Entrepreneurs were buying their rose-tinted glasses from the same shop as politicians and academics. Thomas Watson, founder of IBM looked forward “with confidence to the progress of business in 1929“.
Then came Black Thursday, October 24th 1929, with the New York Stock Exchange down 11% on opening. Things improved temporarily in later trading, but a whole series of Blackdays lay in store and the stock market crash would soon provoke the worst depression the world had ever known.
It seems astonishing in retrospect that the optimism mentioned above seems to have been crash proof. The Chairman of the Continental Illinois Bank of Chicago stated that “This crash is not going to have much effect on business“. Away from the grubby world of wheeling and dealing, the Harvard Economic Society’s Weekly Letter dated January 18, 1930, agreed. “With the underlying conditions sound, we believe that the recession in general business will be checked shortly and that improvement will set in during the spring months.” The Letter went bankrupt shortly afterwards.
And today?

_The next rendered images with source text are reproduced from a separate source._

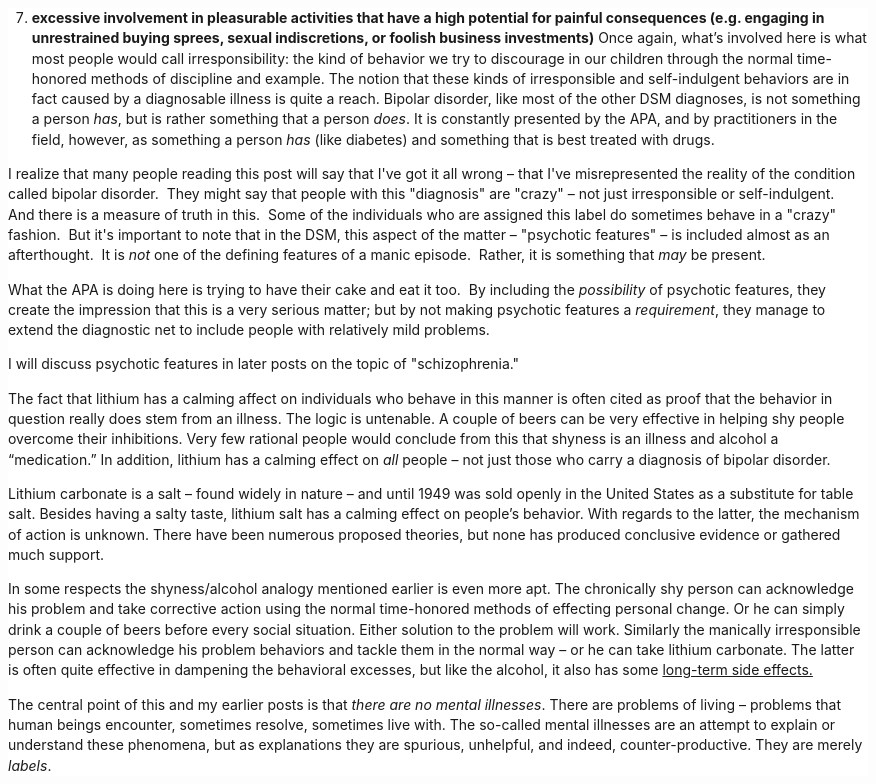 7. <strong>excessive involvement in pleasurable activities that have a high potential for painful consequences (e.g. engaging in unrestrained buying sprees, sexual indiscretions, or foolish business investments)</strong>
Once again, what’s involved here is what most people would call irresponsibility: the kind of behavior we try to discourage in our children through the normal time-honored methods of discipline and example. The notion that these kinds of irresponsible and self-indulgent behaviors are in fact caused by a diagnosable illness is quite a reach. Bipolar disorder, like most of the other DSM diagnoses, is not something a person <em>has</em>, but is rather something that a person <em>does</em>. It is constantly presented by the APA, and by practitioners in the field, however, as something a person <em>has</em> (like diabetes) and something that is best treated with drugs.

I realize that many people reading this post will say that I've got it all wrong – that I've misrepresented the reality of the condition called bipolar disorder.  They might say that people with this "diagnosis" are "crazy" – not just irresponsible or self-indulgent.  And there is a measure of truth in this.  Some of the individuals who are assigned this label do sometimes behave in a "crazy" fashion.  But it's important to note that in the DSM, this aspect of the matter – "psychotic features" – is included almost as an afterthought.  It is <i>not</i> one of the defining features of a manic episode.  Rather, it is something that <i>may</i> be present.

What the APA is doing here is trying to have their cake and eat it too.  By including the <i>possibility</i> of psychotic features, they create the impression that this is a very serious matter; but by not making psychotic features a <i>requirement</i>, they manage to extend the diagnostic net to include people with relatively mild problems.

I will discuss psychotic features in later posts on the topic of "schizophrenia."

The fact that lithium has a calming affect on individuals who behave in this manner is often cited as proof that the behavior in question really does stem from an illness. The logic is untenable. A couple of beers can be very effective in helping shy people overcome their inhibitions. Very few rational people would conclude from this that shyness is an illness and alcohol a “medication.” In addition, lithium has a calming effect on <em>all</em> people – not just those who carry a diagnosis of bipolar disorder.

Lithium carbonate is a salt – found widely in nature – and until 1949 was sold openly in the United States as a substitute for table salt. Besides having a salty taste, lithium salt has a calming effect on people’s behavior. With regards to the latter, the mechanism of action is unknown. There have been numerous proposed theories, but none has produced conclusive evidence or gathered much support.

In some respects the shyness/alcohol analogy mentioned earlier is even more apt. The chronically shy person can acknowledge his problem and take corrective action using the normal time-honored methods of effecting personal change. Or he can simply drink a couple of beers before every social situation. Either solution to the problem will work. Similarly the manically irresponsible person can acknowledge his problem behaviors and tackle them in the normal way – or he can take lithium carbonate. The latter is often quite effective in dampening the behavioral excesses, but like the alcohol, it also has some <a href="http://www.ehow.com/about_5061531_side-effects-lithium-carbonate-er.html">long-term side effects.</a>

The central point of this and my earlier posts is that <em>there are no mental illnesses</em>. There are problems of living – problems that human beings encounter, sometimes resolve, sometimes live with. The so-called mental illnesses are an attempt to explain or understand these phenomena, but as explanations they are spurious, unhelpful, and indeed, counter-productive. They are merely <em>labels</em>.
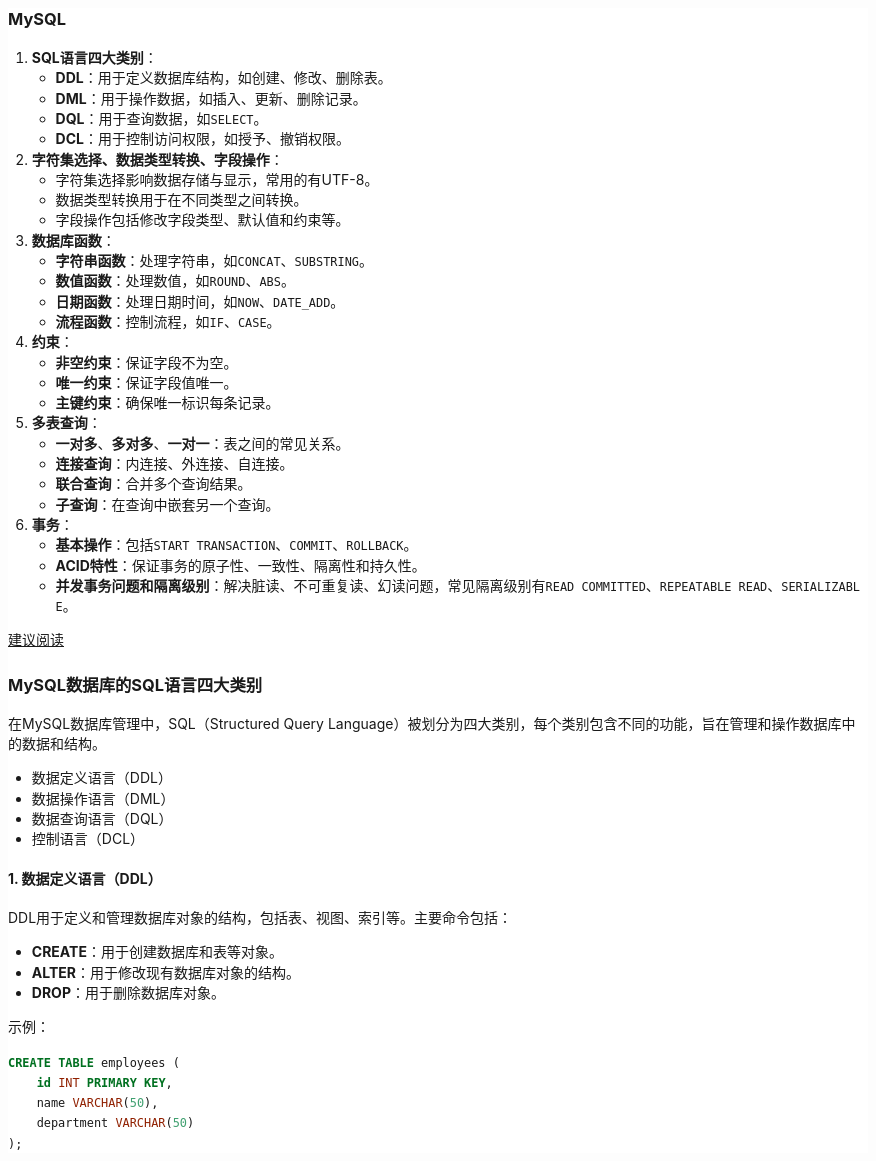 ### MySQL
1. **SQL语言四大类别**：
    - **DDL**：用于定义数据库结构，如创建、修改、删除表。
    - **DML**：用于操作数据，如插入、更新、删除记录。
    - **DQL**：用于查询数据，如`SELECT`。
    - **DCL**：用于控制访问权限，如授予、撤销权限。
2. **字符集选择、数据类型转换、字段操作**：
    - 字符集选择影响数据存储与显示，常用的有UTF-8。
    - 数据类型转换用于在不同类型之间转换。
    - 字段操作包括修改字段类型、默认值和约束等。
3. **数据库函数**：
    - **字符串函数**：处理字符串，如`CONCAT`、`SUBSTRING`。
    - **数值函数**：处理数值，如`ROUND`、`ABS`。
    - **日期函数**：处理日期时间，如`NOW`、`DATE_ADD`。
    - **流程函数**：控制流程，如`IF`、`CASE`。
4. **约束**：
    - **非空约束**：保证字段不为空。
    - **唯一约束**：保证字段值唯一。
    - **主键约束**：确保唯一标识每条记录。
5. **多表查询**：
    - **一对多**、**多对多**、**一对一**：表之间的常见关系。
    - **连接查询**：内连接、外连接、自连接。
    - **联合查询**：合并多个查询结果。
    - **子查询**：在查询中嵌套另一个查询。
6. **事务**：
    - **基本操作**：包括`START TRANSACTION`、`COMMIT`、`ROLLBACK`。
    - **ACID特性**：保证事务的原子性、一致性、隔离性和持久性。
    - **并发事务问题和隔离级别**：解决脏读、不可重复读、幻读问题，常见隔离级别有`READ COMMITTED`、`REPEATABLE READ`、`SERIALIZABLE`。



[建议阅读](https://jimhackking.github.io/%E8%BF%90%E7%BB%B4/MySQL%E5%AD%A6%E4%B9%A0%E7%AC%94%E8%AE%B0/#%E6%9D%83%E9%99%90%E4%B8%80%E8%A7%88%E8%A1%A8)



### MySQL数据库的SQL语言四大类别
在MySQL数据库管理中，SQL（Structured Query Language）被划分为四大类别，每个类别包含不同的功能，旨在管理和操作数据库中的数据和结构。

+ 数据定义语言（DDL）
+ 数据操作语言（DML）
+ 数据查询语言（DQL）
+ 控制语言（DCL）

#### 1. 数据定义语言（DDL）
DDL用于定义和管理数据库对象的结构，包括表、视图、索引等。主要命令包括：

+ **CREATE**：用于创建数据库和表等对象。
+ **ALTER**：用于修改现有数据库对象的结构。
+ **DROP**：用于删除数据库对象。

示例：

```sql
CREATE TABLE employees (
    id INT PRIMARY KEY,
    name VARCHAR(50),
    department VARCHAR(50)
);
```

You may remember the bemused question about the latest crisis Queen Elizabeth asked at the London School of Economics in November 2008: “Why did nobody notice it?”
For Professor John Kay of the London Business School and Oxford (and visiting Professor at LSE) one of the reasons is the dominant approach of the profession itself. “If much of the modern research agenda of the economics profession is thus unconnected to the everyday world of business and finance, this is also largely true of what is taught to students [who] could import data on GDP and consumer prices into a statistical package … but would be little better equipped than the person in the street to answer questions such as ‘why were nationalised industries more efficient in France than in Britain?’”
The Institute for New Economic Thinking asked a number of economists to respond to Kay. You can find their replies here.
What do you think? Have the economists and analysts got any better since the Great Depression, or is their main preoccupation explaining why their last forecast was wrong, but we should trust the new one?